JD.com restructures amid rising competition, slower growth and investor concerns
- The overhaul will divide JD Mall, the e-commerce company’s main revenue driver, into three segments
China’s second largest e-commerce player, JD.com, has announced a restructuring of its main shopping site and the creation of an office of the chief executive to better serve its customer-centric strategy and allay investor concerns amid rapid changes in the country’s online shopping industry.
The overhaul will divide JD Mall, the company’s main revenue driver, into three segments, according to an internal document distributed by JD.com’s human resources department on Friday.
Following that initiative, JD.com announced on Wednesday a share repurchase programme that will see the company buy up to US$1 billion of its shares over the next 12 months. The firm said that scheme will be funded from its existing cash balance.

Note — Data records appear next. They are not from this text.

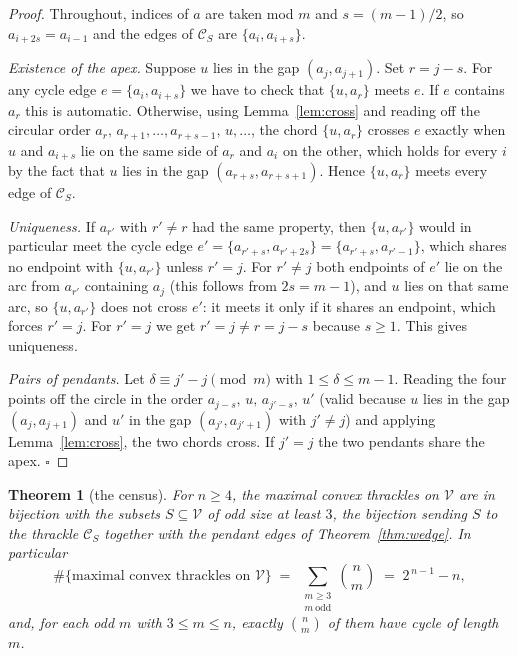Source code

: \documentclass[11pt,a4paper]{article}
\newtheorem{theorem}{Theorem}[section]
\theoremstyle{definition}
\theoremstyle{plain}
\newcommand{\V}{\mathcal{V}}
\newcommand{\mc}{\mathcal{C}}
\begin{document}
\begin{proof}
Throughout, indices of $a$ are taken mod $m$ and $s=(m-1)/2$, so
$a_{i+2s}=a_{i-1}$ and the edges of $\mc_S$ are $\{a_i,a_{i+s}\}$.

\emph{Existence of the apex.}  Suppose $u$ lies in the gap $(a_j,a_{j+1})$.
Set $r=j-s$.  For any cycle edge $e=\{a_i,a_{i+s}\}$ we have to check that
$\{u,a_r\}$ meets $e$.  If $e$ contains $a_r$ this is automatic.  Otherwise,
using Lemma~\ref{lem:cross} and reading off the circular order
$a_r,\,a_{r+1},\dots,a_{r+s-1},\,u,\dots$, the chord $\{u,a_r\}$ crosses $e$
exactly when $u$ and $a_{i+s}$ lie on the same side of $a_r$ and $a_i$ on the
other, which holds for every $i$ by the fact that $u$ lies in the gap
$(a_{r+s},a_{r+s+1})$.  Hence $\{u,a_r\}$ meets every edge of $\mc_S$.

\emph{Uniqueness.}  If $a_{r'}$ with $r'\ne r$ had the same property, then
$\{u,a_{r'}\}$ would in particular meet the cycle edge
$e'=\{a_{r'+s},a_{r'+2s}\}=\{a_{r'+s},a_{r'-1}\}$, which shares no endpoint
with $\{u,a_{r'}\}$ unless $r'=j$.  For $r'\ne j$ both endpoints of $e'$ lie on
the arc from $a_{r'}$ containing $a_j$ (this follows from $2s=m-1$), and
$u$ lies on that same arc, so $\{u,a_{r'}\}$ does not cross $e'$: it meets it
only if it shares an endpoint, which forces $r'=j$.  For $r'=j$ we get
$r'=j\ne r=j-s$ because $s\ge1$.  This gives uniqueness.

\emph{Pairs of pendants.}  Let $\delta\equiv j'-j \pmod m$ with $1\le\delta\le
m-1$.  Reading the four points off the circle in the order
$a_{j-s},\,u,\,a_{j'-s},\,u'$ (valid because $u$ lies in the gap
$(a_j,a_{j+1})$ and $u'$ in the gap $(a_{j'},a_{j'+1})$ with $j'\ne j$) and
applying Lemma~\ref{lem:cross}, the two chords cross.  If $j'=j$ the two
pendants share the apex. \hfill\(\square\)
\end{proof}

\begin{theorem}[the census]\label{thm:census}
For $n\ge4$, the maximal convex thrackles on $\V$ are in bijection with the
subsets $S\subseteq\V$ of odd size at least $3$, the bijection sending $S$ to
the thrackle $\mc_S$ together with the pendant edges of
Theorem~\ref{thm:wedge}.  In particular
\begin{equation}\label{eq:count}
\#\{\text{maximal convex thrackles on }\V\}\;=\;\sum_{\substack{m\ge3\\ m\ \mathrm{odd}}}\binom nm
\;=\;2^{\,n-1}-n,\end{equation}
and, for each odd $m$ with $3\le m\le n$, exactly $\binom nm$ of them have
cycle of length $m$.
\end{theorem}
\end{document}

On its restructuring, the new JD Mall segments include a unit responsible for understanding customer behaviour and market changes, another to provide services to satisfy customer demands, and a third to handle infrastructure-building, service support and risk management, according to the documents, which were provided to media upon request on Wednesday.
The new business segments will report directly to Xu Lei, who took on the role of rotating chief executive for JD Mall last year, in a move considered unusual in a company tightly controlled by founder Richard Liu Qiangdong. The internal document also reveals the establishment of a new Chief Executive’s Office to coordinate the company’s major reorganisation and business reforms, without naming members of the office.
“The aim of JD Mall’s business restructuring is to signal that JD is diversifying its management team and to comfort investors that the key-man risk is reducing within the company,” said Li Yi, chief fellow at the Shanghai Academy of Social Sciences. “However, JD is tightly controlled by its founder Liu and that reality will not change under any kind of business restructuring.”
The JD.com announcement said the e-commerce industry was undergoing “tremendous changes after rapid development in the past decade”.
“The new structure will focus on customers,” it said. “The disappearance of a demographic dividend requires us to more precisely satisfy the demands of our customers. The evolution of the technology and business models require us to keep innovative and the changes in competitive environment require us to respond in a more agile and flexible way.”
On December 21, US prosecutors announced that an investigation had turned up insufficient evidence to follow through with charges against 45-year-old Chinese billionaire Liu, who was arrested in Minneapolis, Minnesota, on August 31 after a woman accused him of rape while he was attending a university business programme. Liu was released the next day and returned to China hours later.
Even though the news ended a long period of uncertainty, JD.com continues to face challenges on several fronts and it will take some time to win back the confidence of customers and investors.
The company reported lower-than-expected revenue in November due to increased spending. It also said investment costs in technology and logistics were escalating amid rising competition in China’s online shopping market. The US-listed e-commerce giant also announced its first sequential fall in annual active customers since listing on the Nasdaq stock market in 2014.
Beijing-based JD.com is backed by Walmart, Alphabet’s Google and China’s Tencent Holdings.
JD.com is not the only company to announce a business restructuring amid slowing growth. Tencent, JD.com’s biggest shareholder, announced in September that it would shift its focus from consumers to the industrial internet.
JD.com shares rallied 5.9 per cent in New York on Friday after US officials said they would not charge Liu, but were down 6.3 per cent on Christmas Eve trading.